Other states in Appalachia – Maryland, Virginia, Alabama and Georgia among them – rejected the federal amendment outright and  as the clock ticked down to the end of the year, only a few governors were willing to call up special sessions of their legislatures to vote on the amendment before a legislative deadline.

Tennessee’s General Assembly, however, gathered to vote on August 18, 1920, with the words of an Appalachian woman in the pocket of the man who would cast the deciding vote. 

Harry T. Burn in 1918 during his first campaign for State Representative in McMinn County. Photo: Tboyd5150/Wikimedia Commons

At 24, Harry Burn was Tennessee’s youngest legislator in 1920, hailing from Mouse Creek in east Tennessee, now Niota. While he was in favor of the amendment, when Burn headed to Nashville to cast his vote, he was under a great deal of political pressure to vote against it. Telegrams from constituents came flooding in for him claiming, erroneously, that the majority of home McMinn County were opposed to the amendment. Political party leaders expected him to follow suit.

But as he entered the capitol that August morning, all eyes on the state that could decide the fate of the women’s vote,  Burn held in his pocket a letter from his mother, Febb Ensminger Burn.

According to the author of “The Women’s Hour: The Great Fight to Win the Vote” Elaine Weiss, Febb was a college educated widower now running the family farm in Mouse Creek who strongly supported the suffrage movement. In her letter, Febb told her son, “Hurrah and vote for Suffrage and don’t keep them in doubt. I noticed Chandlers’ speech, it was very bitter. I’ve been watching to see how you stood but have not seen anything yet … Don’t forget to be a good boy and help Mrs. [Carrie Chapman] ‘Thomas Catt’ with her “Rats.” Is she the one that put rat in ratification, Ha!”

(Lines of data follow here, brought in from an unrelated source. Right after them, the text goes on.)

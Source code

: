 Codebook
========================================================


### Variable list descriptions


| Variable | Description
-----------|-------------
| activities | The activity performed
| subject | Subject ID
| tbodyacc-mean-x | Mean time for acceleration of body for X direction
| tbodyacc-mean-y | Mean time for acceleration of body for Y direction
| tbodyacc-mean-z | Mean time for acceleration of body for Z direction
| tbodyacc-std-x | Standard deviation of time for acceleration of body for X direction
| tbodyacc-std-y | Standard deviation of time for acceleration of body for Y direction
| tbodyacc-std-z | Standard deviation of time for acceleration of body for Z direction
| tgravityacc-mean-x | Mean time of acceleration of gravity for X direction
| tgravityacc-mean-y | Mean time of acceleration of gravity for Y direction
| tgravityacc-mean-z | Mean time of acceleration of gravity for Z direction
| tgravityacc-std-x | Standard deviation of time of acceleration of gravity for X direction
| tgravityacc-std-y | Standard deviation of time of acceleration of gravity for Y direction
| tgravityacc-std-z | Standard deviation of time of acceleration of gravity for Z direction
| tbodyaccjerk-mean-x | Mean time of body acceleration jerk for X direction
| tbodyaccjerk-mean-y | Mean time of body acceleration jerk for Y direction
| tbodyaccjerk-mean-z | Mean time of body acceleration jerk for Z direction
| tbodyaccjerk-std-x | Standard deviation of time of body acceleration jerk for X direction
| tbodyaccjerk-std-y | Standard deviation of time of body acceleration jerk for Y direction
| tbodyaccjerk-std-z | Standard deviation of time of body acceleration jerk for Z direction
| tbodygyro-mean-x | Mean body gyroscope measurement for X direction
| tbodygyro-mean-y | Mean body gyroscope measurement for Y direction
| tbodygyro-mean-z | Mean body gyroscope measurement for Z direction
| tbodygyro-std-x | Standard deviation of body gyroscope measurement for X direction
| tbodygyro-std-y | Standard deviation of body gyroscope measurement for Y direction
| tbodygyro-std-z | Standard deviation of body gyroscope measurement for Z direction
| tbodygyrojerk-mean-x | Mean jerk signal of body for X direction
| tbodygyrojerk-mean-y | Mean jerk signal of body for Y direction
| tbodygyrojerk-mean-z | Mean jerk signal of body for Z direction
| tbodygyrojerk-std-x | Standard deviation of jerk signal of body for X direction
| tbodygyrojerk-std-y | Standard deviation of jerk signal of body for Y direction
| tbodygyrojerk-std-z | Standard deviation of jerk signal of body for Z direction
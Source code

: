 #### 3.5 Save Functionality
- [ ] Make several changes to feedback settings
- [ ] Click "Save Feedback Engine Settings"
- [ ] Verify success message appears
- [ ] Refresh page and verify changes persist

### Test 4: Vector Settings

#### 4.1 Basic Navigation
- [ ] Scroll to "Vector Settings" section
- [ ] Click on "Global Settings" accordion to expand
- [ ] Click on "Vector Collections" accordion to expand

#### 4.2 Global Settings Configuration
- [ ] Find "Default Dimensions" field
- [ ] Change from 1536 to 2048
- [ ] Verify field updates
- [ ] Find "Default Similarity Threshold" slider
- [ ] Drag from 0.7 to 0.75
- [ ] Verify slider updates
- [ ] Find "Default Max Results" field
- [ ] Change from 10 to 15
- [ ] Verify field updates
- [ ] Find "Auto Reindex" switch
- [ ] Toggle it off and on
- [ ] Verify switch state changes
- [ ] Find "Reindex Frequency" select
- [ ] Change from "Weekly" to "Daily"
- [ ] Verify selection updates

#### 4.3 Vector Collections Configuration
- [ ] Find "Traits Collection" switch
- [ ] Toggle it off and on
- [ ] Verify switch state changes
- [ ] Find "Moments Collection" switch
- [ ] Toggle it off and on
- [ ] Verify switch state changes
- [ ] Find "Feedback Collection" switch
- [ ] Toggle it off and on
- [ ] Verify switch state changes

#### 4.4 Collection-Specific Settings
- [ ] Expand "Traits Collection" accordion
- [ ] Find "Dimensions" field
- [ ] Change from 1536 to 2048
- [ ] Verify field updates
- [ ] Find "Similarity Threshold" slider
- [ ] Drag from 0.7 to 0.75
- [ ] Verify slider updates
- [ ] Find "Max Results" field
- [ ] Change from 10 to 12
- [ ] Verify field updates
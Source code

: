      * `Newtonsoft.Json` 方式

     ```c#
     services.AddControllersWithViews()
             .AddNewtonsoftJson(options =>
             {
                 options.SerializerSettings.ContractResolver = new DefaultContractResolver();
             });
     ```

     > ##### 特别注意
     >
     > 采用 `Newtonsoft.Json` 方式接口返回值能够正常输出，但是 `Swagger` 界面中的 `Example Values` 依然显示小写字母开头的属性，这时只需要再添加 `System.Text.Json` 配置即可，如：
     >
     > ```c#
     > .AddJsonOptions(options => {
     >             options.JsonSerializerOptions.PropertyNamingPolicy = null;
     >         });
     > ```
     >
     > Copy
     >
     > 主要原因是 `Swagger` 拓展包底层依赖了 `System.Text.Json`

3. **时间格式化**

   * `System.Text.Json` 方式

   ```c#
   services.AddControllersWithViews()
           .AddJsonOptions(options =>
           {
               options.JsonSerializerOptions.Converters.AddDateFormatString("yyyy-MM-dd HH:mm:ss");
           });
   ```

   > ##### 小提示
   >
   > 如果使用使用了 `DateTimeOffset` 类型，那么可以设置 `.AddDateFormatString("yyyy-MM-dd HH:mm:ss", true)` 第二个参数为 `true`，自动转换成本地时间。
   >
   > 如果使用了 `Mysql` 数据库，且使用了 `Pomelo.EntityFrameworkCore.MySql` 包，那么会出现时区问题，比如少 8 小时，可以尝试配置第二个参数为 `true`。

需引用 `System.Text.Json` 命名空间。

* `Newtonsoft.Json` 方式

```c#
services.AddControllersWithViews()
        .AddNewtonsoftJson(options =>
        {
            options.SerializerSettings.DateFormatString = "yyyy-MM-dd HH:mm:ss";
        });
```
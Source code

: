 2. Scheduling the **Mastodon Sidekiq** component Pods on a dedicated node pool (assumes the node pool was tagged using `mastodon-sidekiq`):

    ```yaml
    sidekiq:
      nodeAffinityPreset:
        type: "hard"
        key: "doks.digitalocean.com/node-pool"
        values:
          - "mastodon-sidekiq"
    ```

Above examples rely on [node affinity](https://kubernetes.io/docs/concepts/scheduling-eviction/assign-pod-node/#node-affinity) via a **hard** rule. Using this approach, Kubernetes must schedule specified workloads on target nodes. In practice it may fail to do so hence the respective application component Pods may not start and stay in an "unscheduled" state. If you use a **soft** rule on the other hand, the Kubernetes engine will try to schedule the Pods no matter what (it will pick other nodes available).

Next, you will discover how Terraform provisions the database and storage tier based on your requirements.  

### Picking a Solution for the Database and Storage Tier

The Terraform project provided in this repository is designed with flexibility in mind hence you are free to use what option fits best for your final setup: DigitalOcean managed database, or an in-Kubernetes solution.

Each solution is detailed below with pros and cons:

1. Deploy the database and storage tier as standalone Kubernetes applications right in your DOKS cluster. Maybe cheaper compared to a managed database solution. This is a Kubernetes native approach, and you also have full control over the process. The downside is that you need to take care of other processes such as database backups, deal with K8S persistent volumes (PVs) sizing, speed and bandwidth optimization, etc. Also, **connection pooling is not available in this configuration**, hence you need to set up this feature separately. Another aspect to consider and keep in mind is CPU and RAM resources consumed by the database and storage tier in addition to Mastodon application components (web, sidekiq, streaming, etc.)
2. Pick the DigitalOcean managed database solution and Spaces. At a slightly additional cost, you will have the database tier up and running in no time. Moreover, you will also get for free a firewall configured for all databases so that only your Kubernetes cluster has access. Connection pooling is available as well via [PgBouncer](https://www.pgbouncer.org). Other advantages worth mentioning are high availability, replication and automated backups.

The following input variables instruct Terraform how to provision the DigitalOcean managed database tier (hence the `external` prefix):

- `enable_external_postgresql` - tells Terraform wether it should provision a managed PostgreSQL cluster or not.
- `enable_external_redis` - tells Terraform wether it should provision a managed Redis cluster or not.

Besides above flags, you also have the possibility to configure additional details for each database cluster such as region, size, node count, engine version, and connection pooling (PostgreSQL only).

Febb Burn. Photo: National Archives

After unsuccessful attempts to table the vote altogether, during a roll call vote, Burn raised his “aye” vote, shocking his conservative district. In a speech to his fellow lawmakers the next day, Burn said, “I believe we had a moral and legal right to ratify,” but also that, “I knew that a mother’s advice is always safest for a boy to follow, and my mother wanted me to vote for ratification.”


From a threat to boycott a state’s golden anniversary to a mother’s words in her son’s pocket, the voices of Appalachian women played a pivotal role in the passage of the 19th Amendment, but that fight, admittedly, did not benefit all women. White women alone benefited from the women’s suffrage movement. It would take court decisions in the 1940s and the eventual passage in the 1960s of the Voting Rights Act to protect the voting rights of Indigenous and Black women.